Give the data back exactly as it stands.

[DATA FOR PROCESSING — start]

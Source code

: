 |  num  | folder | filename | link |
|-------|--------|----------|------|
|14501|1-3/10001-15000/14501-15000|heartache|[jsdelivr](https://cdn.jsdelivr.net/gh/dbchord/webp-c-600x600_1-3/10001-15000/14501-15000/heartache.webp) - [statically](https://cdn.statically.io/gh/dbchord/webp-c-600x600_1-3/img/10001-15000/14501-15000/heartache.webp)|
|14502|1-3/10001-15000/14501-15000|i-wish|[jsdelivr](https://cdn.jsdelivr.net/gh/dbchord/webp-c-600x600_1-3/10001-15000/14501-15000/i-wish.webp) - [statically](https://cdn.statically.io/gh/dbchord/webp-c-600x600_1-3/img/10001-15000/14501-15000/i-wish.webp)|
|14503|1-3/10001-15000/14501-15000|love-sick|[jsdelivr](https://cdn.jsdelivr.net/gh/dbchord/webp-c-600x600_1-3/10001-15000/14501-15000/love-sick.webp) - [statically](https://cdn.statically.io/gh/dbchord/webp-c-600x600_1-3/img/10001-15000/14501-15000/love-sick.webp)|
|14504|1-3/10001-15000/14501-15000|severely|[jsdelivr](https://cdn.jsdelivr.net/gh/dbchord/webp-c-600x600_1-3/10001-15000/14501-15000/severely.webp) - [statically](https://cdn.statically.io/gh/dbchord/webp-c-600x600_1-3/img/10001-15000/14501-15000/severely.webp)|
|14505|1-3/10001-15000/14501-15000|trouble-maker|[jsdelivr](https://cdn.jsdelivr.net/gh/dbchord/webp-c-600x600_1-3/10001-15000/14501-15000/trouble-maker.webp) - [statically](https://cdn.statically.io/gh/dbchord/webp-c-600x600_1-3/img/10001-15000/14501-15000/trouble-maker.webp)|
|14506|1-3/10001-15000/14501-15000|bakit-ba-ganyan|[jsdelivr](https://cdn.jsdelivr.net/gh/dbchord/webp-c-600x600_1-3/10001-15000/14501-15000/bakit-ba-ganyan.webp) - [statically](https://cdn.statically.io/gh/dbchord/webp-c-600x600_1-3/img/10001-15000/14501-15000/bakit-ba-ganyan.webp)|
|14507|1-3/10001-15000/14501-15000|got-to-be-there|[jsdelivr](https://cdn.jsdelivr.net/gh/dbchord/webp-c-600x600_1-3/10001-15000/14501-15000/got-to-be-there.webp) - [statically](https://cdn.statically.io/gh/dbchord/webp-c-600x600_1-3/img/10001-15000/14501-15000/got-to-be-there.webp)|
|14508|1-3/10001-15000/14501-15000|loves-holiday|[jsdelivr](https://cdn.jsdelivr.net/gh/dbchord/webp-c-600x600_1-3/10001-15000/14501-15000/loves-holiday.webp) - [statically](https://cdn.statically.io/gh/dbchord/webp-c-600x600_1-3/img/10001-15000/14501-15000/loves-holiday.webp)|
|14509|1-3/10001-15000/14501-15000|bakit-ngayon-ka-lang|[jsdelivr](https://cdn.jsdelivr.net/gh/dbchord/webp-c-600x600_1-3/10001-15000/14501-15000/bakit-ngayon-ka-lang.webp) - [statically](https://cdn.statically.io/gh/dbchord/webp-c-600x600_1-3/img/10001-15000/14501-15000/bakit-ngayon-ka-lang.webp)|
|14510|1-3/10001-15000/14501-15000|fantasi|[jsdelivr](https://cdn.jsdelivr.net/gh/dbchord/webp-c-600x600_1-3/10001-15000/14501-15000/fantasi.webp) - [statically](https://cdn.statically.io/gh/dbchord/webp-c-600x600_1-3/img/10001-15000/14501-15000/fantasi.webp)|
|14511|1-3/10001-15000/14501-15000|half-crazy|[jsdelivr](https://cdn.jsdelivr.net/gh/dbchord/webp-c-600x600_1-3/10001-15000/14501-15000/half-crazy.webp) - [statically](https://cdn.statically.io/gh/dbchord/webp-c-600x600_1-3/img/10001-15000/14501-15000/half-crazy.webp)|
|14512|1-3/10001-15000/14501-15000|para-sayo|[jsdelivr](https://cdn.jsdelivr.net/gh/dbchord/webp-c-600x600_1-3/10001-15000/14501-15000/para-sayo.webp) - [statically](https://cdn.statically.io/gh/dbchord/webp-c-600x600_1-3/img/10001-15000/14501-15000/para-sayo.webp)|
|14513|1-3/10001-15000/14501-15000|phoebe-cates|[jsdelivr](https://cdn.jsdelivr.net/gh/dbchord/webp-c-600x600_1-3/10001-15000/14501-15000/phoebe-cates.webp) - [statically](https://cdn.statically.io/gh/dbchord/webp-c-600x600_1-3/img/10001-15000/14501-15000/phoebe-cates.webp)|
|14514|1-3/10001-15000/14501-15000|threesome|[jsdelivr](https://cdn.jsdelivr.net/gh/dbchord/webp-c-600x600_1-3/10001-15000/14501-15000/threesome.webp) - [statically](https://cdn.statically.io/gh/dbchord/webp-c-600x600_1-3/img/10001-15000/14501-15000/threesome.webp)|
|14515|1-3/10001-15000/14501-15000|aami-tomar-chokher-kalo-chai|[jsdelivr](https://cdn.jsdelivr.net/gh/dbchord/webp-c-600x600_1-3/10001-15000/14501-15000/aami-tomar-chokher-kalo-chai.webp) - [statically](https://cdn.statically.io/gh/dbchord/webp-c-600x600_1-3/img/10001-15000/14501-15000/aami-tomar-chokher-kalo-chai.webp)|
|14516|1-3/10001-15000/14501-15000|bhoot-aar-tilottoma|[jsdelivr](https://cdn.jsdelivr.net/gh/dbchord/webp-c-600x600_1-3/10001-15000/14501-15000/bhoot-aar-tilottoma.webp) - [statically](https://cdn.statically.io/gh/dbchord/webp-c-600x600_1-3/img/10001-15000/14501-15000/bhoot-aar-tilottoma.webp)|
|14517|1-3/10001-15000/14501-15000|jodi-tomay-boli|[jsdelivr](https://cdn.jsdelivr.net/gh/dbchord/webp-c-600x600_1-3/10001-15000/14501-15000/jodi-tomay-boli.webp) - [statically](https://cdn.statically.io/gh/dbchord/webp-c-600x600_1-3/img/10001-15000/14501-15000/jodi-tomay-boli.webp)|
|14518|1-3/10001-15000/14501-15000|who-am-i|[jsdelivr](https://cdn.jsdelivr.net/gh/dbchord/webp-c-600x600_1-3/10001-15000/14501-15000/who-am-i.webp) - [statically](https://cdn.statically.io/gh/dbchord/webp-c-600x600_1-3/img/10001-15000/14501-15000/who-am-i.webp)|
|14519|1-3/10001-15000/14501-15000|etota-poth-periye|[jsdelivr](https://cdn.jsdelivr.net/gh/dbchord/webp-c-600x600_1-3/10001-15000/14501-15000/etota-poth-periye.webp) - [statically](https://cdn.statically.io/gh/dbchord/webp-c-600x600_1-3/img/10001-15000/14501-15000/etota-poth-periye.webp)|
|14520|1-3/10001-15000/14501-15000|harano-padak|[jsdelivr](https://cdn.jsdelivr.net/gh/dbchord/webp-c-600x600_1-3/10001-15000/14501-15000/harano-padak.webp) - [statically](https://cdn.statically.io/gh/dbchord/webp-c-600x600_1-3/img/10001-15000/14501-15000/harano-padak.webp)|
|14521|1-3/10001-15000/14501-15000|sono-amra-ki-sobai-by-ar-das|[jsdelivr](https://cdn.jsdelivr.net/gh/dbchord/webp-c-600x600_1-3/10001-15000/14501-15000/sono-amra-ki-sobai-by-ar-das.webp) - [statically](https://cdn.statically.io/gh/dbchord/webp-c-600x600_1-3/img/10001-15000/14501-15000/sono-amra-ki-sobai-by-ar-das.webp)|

[DATA FOR PROCESSING — finish]

REPLY –
Source code

: |  num  | folder | filename | link |
|-------|--------|----------|------|
|14501|1-3/10001-15000/14501-15000|heartache|[jsdelivr](https://cdn.jsdelivr.net/gh/dbchord/webp-c-600x600_1-3/10001-15000/14501-15000/heartache.webp) - [statically](https://cdn.statically.io/gh/dbchord/webp-c-600x600_1-3/img/10001-15000/14501-15000/heartache.webp)|
|14502|1-3/10001-15000/14501-15000|i-wish|[jsdelivr](https://cdn.jsdelivr.net/gh/dbchord/webp-c-600x600_1-3/10001-15000/14501-15000/i-wish.webp) - [statically](https://cdn.statically.io/gh/dbchord/webp-c-600x600_1-3/img/10001-15000/14501-15000/i-wish.webp)|
|14503|1-3/10001-15000/14501-15000|love-sick|[jsdelivr](https://cdn.jsdelivr.net/gh/dbchord/webp-c-600x600_1-3/10001-15000/14501-15000/love-sick.webp) - [statically](https://cdn.statically.io/gh/dbchord/webp-c-600x600_1-3/img/10001-15000/14501-15000/love-sick.webp)|
|14504|1-3/10001-15000/14501-15000|severely|[jsdelivr](https://cdn.jsdelivr.net/gh/dbchord/webp-c-600x600_1-3/10001-15000/14501-15000/severely.webp) - [statically](https://cdn.statically.io/gh/dbchord/webp-c-600x600_1-3/img/10001-15000/14501-15000/severely.webp)|
|14505|1-3/10001-15000/14501-15000|trouble-maker|[jsdelivr](https://cdn.jsdelivr.net/gh/dbchord/webp-c-600x600_1-3/10001-15000/14501-15000/trouble-maker.webp) - [statically](https://cdn.statically.io/gh/dbchord/webp-c-600x600_1-3/img/10001-15000/14501-15000/trouble-maker.webp)|
|14506|1-3/10001-15000/14501-15000|bakit-ba-ganyan|[jsdelivr](https://cdn.jsdelivr.net/gh/dbchord/webp-c-600x600_1-3/10001-15000/14501-15000/bakit-ba-ganyan.webp) - [statically](https://cdn.statically.io/gh/dbchord/webp-c-600x600_1-3/img/10001-15000/14501-15000/bakit-ba-ganyan.webp)|
|14507|1-3/10001-15000/14501-15000|got-to-be-there|[jsdelivr](https://cdn.jsdelivr.net/gh/dbchord/webp-c-600x600_1-3/10001-15000/14501-15000/got-to-be-there.webp) - [statically](https://cdn.statically.io/gh/dbchord/webp-c-600x600_1-3/img/10001-15000/14501-15000/got-to-be-there.webp)|
|14508|1-3/10001-15000/14501-15000|loves-holiday|[jsdelivr](https://cdn.jsdelivr.net/gh/dbchord/webp-c-600x600_1-3/10001-15000/14501-15000/loves-holiday.webp) - [statically](https://cdn.statically.io/gh/dbchord/webp-c-600x600_1-3/img/10001-15000/14501-15000/loves-holiday.webp)|
|14509|1-3/10001-15000/14501-15000|bakit-ngayon-ka-lang|[jsdelivr](https://cdn.jsdelivr.net/gh/dbchord/webp-c-600x600_1-3/10001-15000/14501-15000/bakit-ngayon-ka-lang.webp) - [statically](https://cdn.statically.io/gh/dbchord/webp-c-600x600_1-3/img/10001-15000/14501-15000/bakit-ngayon-ka-lang.webp)|
|14510|1-3/10001-15000/14501-15000|fantasi|[jsdelivr](https://cdn.jsdelivr.net/gh/dbchord/webp-c-600x600_1-3/10001-15000/14501-15000/fantasi.webp) - [statically](https://cdn.statically.io/gh/dbchord/webp-c-600x600_1-3/img/10001-15000/14501-15000/fantasi.webp)|
|14511|1-3/10001-15000/14501-15000|half-crazy|[jsdelivr](https://cdn.jsdelivr.net/gh/dbchord/webp-c-600x600_1-3/10001-15000/14501-15000/half-crazy.webp) - [statically](https://cdn.statically.io/gh/dbchord/webp-c-600x600_1-3/img/10001-15000/14501-15000/half-crazy.webp)|
|14512|1-3/10001-15000/14501-15000|para-sayo|[jsdelivr](https://cdn.jsdelivr.net/gh/dbchord/webp-c-600x600_1-3/10001-15000/14501-15000/para-sayo.webp) - [statically](https://cdn.statically.io/gh/dbchord/webp-c-600x600_1-3/img/10001-15000/14501-15000/para-sayo.webp)|
|14513|1-3/10001-15000/14501-15000|phoebe-cates|[jsdelivr](https://cdn.jsdelivr.net/gh/dbchord/webp-c-600x600_1-3/10001-15000/14501-15000/phoebe-cates.webp) - [statically](https://cdn.statically.io/gh/dbchord/webp-c-600x600_1-3/img/10001-15000/14501-15000/phoebe-cates.webp)|
|14514|1-3/10001-15000/14501-15000|threesome|[jsdelivr](https://cdn.jsdelivr.net/gh/dbchord/webp-c-600x600_1-3/10001-15000/14501-15000/threesome.webp) - [statically](https://cdn.statically.io/gh/dbchord/webp-c-600x600_1-3/img/10001-15000/14501-15000/threesome.webp)|
|14515|1-3/10001-15000/14501-15000|aami-tomar-chokher-kalo-chai|[jsdelivr](https://cdn.jsdelivr.net/gh/dbchord/webp-c-600x600_1-3/10001-15000/14501-15000/aami-tomar-chokher-kalo-chai.webp) - [statically](https://cdn.statically.io/gh/dbchord/webp-c-600x600_1-3/img/10001-15000/14501-15000/aami-tomar-chokher-kalo-chai.webp)|
|14516|1-3/10001-15000/14501-15000|bhoot-aar-tilottoma|[jsdelivr](https://cdn.jsdelivr.net/gh/dbchord/webp-c-600x600_1-3/10001-15000/14501-15000/bhoot-aar-tilottoma.webp) - [statically](https://cdn.statically.io/gh/dbchord/webp-c-600x600_1-3/img/10001-15000/14501-15000/bhoot-aar-tilottoma.webp)|
|14517|1-3/10001-15000/14501-15000|jodi-tomay-boli|[jsdelivr](https://cdn.jsdelivr.net/gh/dbchord/webp-c-600x600_1-3/10001-15000/14501-15000/jodi-tomay-boli.webp) - [statically](https://cdn.statically.io/gh/dbchord/webp-c-600x600_1-3/img/10001-15000/14501-15000/jodi-tomay-boli.webp)|
|14518|1-3/10001-15000/14501-15000|who-am-i|[jsdelivr](https://cdn.jsdelivr.net/gh/dbchord/webp-c-600x600_1-3/10001-15000/14501-15000/who-am-i.webp) - [statically](https://cdn.statically.io/gh/dbchord/webp-c-600x600_1-3/img/10001-15000/14501-15000/who-am-i.webp)|
|14519|1-3/10001-15000/14501-15000|etota-poth-periye|[jsdelivr](https://cdn.jsdelivr.net/gh/dbchord/webp-c-600x600_1-3/10001-15000/14501-15000/etota-poth-periye.webp) - [statically](https://cdn.statically.io/gh/dbchord/webp-c-600x600_1-3/img/10001-15000/14501-15000/etota-poth-periye.webp)|
|14520|1-3/10001-15000/14501-15000|harano-padak|[jsdelivr](https://cdn.jsdelivr.net/gh/dbchord/webp-c-600x600_1-3/10001-15000/14501-15000/harano-padak.webp) - [statically](https://cdn.statically.io/gh/dbchord/webp-c-600x600_1-3/img/10001-15000/14501-15000/harano-padak.webp)|
|14521|1-3/10001-15000/14501-15000|sono-amra-ki-sobai-by-ar-das|[jsdelivr](https://cdn.jsdelivr.net/gh/dbchord/webp-c-600x600_1-3/10001-15000/14501-15000/sono-amra-ki-sobai-by-ar-das.webp) - [statically](https://cdn.statically.io/gh/dbchord/webp-c-600x600_1-3/img/10001-15000/14501-15000/sono-amra-ki-sobai-by-ar-das.webp)|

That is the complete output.